** Opening Available data block **
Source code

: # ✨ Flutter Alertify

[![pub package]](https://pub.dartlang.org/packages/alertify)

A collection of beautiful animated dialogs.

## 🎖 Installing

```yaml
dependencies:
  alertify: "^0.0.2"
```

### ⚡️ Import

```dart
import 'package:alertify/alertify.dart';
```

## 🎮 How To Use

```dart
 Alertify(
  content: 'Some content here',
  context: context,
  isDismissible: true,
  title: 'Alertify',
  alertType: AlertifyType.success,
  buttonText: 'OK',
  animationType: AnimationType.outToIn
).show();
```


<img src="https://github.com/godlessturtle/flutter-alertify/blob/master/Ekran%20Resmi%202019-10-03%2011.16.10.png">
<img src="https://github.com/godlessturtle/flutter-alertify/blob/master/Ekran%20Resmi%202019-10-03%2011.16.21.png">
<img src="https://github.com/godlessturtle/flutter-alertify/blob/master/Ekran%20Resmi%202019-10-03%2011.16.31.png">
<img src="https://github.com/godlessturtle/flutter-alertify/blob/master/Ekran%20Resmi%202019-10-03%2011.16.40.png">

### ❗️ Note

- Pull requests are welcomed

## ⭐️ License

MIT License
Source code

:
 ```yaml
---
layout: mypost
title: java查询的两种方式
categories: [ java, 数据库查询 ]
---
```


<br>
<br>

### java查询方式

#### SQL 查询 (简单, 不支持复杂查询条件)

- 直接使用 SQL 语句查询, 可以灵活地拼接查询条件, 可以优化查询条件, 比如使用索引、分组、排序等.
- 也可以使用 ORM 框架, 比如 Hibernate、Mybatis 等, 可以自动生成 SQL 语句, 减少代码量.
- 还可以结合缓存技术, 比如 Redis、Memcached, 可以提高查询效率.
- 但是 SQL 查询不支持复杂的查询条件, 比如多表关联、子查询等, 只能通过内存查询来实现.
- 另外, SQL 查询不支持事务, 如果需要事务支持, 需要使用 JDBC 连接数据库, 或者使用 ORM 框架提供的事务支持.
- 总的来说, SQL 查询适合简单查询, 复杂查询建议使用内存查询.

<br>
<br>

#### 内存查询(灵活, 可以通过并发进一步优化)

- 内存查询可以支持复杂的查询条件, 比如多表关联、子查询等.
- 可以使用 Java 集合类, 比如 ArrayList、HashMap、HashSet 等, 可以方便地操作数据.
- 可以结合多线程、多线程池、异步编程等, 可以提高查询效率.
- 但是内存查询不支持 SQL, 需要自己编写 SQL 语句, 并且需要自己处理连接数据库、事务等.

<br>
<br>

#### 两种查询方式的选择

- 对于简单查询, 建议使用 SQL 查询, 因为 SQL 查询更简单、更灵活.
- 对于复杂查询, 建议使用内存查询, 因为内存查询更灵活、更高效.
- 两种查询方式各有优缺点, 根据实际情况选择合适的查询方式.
** Closing Available data block **
Both the line containing "#### SQL 查询 (简单, 不支持复杂查询条件)" and the line containing "#### 内存查询(灵活, 可以通过并发进一步优化)" belong in the answer. Print them and every line above that falls between them exactly, and no others.

#### SQL 查询 (简单, 不支持复杂查询条件)

- 直接使用 SQL 语句查询, 可以灵活地拼接查询条件, 可以优化查询条件, 比如使用索引、分组、排序等.
- 也可以使用 ORM 框架, 比如 Hibernate、Mybatis 等, 可以自动生成 SQL 语句, 减少代码量.
- 还可以结合缓存技术, 比如 Redis、Memcached, 可以提高查询效率.
- 但是 SQL 查询不支持复杂的查询条件, 比如多表关联、子查询等, 只能通过内存查询来实现.
- 另外, SQL 查询不支持事务, 如果需要事务支持, 需要使用 JDBC 连接数据库, 或者使用 ORM 框架提供的事务支持.
- 总的来说, SQL 查询适合简单查询, 复杂查询建议使用内存查询.

<br>
<br>

#### 内存查询(灵活, 可以通过并发进一步优化)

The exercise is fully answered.